Give back exactly the lines of the data below, starting with the line that has "git push -u origin main" and going on through the line that has "A **configuração da".

-------- RECORDS FOR THE EXERCISE

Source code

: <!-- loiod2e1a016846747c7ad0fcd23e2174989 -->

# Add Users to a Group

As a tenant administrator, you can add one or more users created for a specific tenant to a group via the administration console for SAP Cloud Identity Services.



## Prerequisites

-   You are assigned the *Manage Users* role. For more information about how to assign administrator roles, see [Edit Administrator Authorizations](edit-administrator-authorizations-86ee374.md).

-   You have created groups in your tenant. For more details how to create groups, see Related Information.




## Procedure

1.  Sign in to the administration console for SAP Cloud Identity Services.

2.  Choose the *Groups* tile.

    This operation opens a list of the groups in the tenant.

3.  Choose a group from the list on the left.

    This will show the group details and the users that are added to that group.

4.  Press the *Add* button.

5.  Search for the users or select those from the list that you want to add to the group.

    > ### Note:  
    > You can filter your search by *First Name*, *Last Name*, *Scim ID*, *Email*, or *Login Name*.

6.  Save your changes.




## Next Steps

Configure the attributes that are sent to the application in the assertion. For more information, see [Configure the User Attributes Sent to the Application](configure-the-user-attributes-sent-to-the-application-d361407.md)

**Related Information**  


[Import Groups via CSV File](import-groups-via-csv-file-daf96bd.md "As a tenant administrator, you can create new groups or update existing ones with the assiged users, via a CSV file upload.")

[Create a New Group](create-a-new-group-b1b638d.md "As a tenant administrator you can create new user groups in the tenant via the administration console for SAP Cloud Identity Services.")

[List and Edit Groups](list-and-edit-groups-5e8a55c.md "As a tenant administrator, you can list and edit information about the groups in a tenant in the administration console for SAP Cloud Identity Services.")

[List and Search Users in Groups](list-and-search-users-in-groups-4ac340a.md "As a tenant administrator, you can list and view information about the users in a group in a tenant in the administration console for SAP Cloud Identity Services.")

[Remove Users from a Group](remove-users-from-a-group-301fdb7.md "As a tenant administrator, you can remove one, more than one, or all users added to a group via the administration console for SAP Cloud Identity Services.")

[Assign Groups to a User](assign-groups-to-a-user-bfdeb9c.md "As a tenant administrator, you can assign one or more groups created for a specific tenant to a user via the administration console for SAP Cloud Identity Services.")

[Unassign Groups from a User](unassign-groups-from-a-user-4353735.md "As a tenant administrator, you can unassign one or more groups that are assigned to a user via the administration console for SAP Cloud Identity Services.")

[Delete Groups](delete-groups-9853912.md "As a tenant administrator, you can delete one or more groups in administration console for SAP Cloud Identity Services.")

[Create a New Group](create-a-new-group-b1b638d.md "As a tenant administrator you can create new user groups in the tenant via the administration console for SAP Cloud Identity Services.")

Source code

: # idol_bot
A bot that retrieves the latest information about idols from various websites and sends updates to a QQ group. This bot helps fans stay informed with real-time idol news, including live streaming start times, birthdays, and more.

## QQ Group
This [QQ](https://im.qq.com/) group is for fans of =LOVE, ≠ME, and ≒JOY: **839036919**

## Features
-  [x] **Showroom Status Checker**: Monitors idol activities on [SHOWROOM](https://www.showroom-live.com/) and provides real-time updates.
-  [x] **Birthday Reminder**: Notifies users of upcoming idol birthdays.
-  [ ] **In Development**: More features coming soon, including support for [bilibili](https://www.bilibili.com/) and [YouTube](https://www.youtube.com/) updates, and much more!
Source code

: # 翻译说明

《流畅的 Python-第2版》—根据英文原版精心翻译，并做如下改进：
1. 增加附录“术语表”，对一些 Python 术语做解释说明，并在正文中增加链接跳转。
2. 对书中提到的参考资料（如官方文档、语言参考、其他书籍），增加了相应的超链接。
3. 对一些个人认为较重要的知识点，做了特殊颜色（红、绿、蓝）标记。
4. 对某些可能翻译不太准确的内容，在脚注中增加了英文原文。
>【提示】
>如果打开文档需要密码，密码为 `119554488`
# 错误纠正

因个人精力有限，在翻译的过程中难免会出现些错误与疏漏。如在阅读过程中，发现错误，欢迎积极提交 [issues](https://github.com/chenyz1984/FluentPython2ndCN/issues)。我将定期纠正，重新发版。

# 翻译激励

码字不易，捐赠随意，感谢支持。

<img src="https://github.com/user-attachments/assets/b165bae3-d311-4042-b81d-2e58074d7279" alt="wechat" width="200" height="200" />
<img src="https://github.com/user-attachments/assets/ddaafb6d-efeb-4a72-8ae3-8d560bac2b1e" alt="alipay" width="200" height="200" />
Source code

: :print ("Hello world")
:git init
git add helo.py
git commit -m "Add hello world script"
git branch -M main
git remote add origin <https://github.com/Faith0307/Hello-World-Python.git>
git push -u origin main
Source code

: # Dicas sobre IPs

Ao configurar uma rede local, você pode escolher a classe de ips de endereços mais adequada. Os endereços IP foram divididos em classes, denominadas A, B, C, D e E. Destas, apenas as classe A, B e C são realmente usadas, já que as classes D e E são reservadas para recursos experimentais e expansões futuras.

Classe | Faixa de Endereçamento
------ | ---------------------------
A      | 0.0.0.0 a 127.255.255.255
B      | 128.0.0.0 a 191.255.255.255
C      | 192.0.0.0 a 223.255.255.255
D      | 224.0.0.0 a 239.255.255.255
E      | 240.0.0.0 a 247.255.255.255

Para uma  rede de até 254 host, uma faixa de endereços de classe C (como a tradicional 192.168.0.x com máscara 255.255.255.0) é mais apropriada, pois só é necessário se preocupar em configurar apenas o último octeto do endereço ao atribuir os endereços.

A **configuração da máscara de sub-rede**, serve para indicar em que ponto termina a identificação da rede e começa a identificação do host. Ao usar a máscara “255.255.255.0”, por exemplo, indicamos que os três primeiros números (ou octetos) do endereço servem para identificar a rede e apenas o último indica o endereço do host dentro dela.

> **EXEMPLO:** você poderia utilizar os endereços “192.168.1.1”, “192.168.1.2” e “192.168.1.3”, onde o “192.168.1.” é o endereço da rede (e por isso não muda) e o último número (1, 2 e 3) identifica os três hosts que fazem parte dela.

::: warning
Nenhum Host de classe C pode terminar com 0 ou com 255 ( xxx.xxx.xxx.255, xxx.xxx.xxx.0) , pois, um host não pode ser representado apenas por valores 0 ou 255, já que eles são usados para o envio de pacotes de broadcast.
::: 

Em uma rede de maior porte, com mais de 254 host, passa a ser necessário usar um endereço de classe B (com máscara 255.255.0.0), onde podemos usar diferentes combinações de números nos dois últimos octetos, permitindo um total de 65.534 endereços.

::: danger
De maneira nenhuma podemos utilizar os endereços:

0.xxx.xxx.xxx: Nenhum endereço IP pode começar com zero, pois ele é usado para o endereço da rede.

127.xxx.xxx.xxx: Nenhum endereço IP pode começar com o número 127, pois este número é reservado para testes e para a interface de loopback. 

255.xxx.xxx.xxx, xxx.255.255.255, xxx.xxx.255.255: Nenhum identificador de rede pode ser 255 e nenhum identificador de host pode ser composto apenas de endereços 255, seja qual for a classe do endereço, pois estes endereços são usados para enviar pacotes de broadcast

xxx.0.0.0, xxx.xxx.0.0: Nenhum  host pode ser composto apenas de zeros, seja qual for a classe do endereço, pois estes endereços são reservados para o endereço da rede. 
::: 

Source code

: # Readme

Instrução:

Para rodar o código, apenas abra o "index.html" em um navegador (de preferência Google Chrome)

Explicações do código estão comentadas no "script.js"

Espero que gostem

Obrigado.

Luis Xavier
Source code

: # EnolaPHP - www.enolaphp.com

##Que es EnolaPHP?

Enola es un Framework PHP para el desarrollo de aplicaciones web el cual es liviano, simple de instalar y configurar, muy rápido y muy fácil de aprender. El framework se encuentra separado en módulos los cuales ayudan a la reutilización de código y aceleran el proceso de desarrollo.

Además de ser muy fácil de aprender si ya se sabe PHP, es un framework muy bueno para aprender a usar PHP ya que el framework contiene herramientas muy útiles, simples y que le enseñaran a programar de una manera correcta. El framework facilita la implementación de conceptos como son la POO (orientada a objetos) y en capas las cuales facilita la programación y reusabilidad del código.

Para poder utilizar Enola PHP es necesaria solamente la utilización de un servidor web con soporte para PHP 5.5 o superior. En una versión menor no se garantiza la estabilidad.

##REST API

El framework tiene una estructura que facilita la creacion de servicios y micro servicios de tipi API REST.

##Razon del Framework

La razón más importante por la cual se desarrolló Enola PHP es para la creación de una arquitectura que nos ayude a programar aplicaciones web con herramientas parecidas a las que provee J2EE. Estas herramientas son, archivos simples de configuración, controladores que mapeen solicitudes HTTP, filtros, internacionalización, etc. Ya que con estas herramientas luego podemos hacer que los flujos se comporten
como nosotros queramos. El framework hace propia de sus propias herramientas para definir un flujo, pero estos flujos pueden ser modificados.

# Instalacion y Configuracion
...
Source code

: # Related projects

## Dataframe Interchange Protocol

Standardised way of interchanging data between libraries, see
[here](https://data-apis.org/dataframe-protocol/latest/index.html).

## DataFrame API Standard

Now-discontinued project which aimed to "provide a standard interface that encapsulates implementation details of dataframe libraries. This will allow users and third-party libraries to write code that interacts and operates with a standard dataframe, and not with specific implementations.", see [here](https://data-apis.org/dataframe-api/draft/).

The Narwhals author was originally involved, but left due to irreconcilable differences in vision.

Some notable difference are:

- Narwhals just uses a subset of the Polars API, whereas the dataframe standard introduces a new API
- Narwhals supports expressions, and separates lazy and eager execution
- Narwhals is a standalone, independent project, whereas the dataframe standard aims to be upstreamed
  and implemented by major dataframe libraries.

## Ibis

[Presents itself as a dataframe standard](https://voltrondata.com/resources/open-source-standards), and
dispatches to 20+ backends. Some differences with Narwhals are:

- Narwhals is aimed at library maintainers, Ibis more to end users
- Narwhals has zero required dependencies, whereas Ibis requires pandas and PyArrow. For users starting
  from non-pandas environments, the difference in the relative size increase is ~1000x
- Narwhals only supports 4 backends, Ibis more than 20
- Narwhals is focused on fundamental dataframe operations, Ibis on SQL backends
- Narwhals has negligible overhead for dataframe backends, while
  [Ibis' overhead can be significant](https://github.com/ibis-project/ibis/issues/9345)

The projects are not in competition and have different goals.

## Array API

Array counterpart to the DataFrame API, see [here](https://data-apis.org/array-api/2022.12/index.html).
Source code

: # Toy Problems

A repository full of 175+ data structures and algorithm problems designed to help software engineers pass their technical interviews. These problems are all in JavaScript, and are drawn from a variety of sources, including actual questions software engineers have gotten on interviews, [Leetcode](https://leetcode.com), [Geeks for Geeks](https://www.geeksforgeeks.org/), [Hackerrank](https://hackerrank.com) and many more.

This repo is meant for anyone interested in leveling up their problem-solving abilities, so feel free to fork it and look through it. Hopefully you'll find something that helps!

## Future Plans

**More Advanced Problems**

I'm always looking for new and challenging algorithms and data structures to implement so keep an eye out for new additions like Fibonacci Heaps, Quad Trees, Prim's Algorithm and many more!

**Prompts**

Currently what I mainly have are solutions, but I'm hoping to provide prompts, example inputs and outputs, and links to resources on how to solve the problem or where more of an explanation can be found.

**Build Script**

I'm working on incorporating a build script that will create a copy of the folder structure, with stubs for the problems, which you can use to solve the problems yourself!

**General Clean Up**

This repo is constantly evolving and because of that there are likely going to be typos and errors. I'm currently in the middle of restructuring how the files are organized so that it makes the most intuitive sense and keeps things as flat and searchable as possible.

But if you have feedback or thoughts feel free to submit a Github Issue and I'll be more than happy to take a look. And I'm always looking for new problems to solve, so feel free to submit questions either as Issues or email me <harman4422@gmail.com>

----------------

# RESULT BELOW:
git push -u origin main
Source code

: # Dicas sobre IPs

Ao configurar uma rede local, você pode escolher a classe de ips de endereços mais adequada. Os endereços IP foram divididos em classes, denominadas A, B, C, D e E. Destas, apenas as classe A, B e C são realmente usadas, já que as classes D e E são reservadas para recursos experimentais e expansões futuras.

Classe | Faixa de Endereçamento
------ | ---------------------------
A      | 0.0.0.0 a 127.255.255.255
B      | 128.0.0.0 a 191.255.255.255
C      | 192.0.0.0 a 223.255.255.255
D      | 224.0.0.0 a 239.255.255.255
E      | 240.0.0.0 a 247.255.255.255

Para uma  rede de até 254 host, uma faixa de endereços de classe C (como a tradicional 192.168.0.x com máscara 255.255.255.0) é mais apropriada, pois só é necessário se preocupar em configurar apenas o último octeto do endereço ao atribuir os endereços.

A **configuração da máscara de sub-rede**, serve para indicar em que ponto termina a identificação da rede e começa a identificação do host. Ao usar a máscara “255.255.255.0”, por exemplo, indicamos que os três primeiros números (ou octetos) do endereço servem para identificar a rede e apenas o último indica o endereço do host dentro dela.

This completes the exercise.